Exercise goal:
Tally the lines of the entries in which the string "from" occurs, and say only how many.

═══ Data shown

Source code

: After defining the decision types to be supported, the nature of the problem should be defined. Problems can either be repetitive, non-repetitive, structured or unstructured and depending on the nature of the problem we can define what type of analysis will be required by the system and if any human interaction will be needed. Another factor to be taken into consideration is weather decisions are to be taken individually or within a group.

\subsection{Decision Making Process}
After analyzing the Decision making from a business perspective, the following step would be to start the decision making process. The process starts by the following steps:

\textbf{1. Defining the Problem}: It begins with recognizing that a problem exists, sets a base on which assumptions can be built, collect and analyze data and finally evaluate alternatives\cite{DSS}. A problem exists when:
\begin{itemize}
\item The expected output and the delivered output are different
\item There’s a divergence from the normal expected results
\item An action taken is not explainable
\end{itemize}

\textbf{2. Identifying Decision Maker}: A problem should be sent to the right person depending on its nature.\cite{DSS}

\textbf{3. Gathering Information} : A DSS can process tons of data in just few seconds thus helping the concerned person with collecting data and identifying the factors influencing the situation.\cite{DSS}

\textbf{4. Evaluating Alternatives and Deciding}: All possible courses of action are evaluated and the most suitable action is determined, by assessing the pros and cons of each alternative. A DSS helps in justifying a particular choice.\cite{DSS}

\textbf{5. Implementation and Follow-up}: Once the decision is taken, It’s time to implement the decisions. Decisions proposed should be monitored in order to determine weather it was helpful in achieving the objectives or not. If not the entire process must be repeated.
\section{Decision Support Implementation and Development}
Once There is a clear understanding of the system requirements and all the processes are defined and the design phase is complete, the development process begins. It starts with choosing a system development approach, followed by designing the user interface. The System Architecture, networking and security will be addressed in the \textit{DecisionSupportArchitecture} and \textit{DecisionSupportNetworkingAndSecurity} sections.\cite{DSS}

══════

Solution for this exercise:
2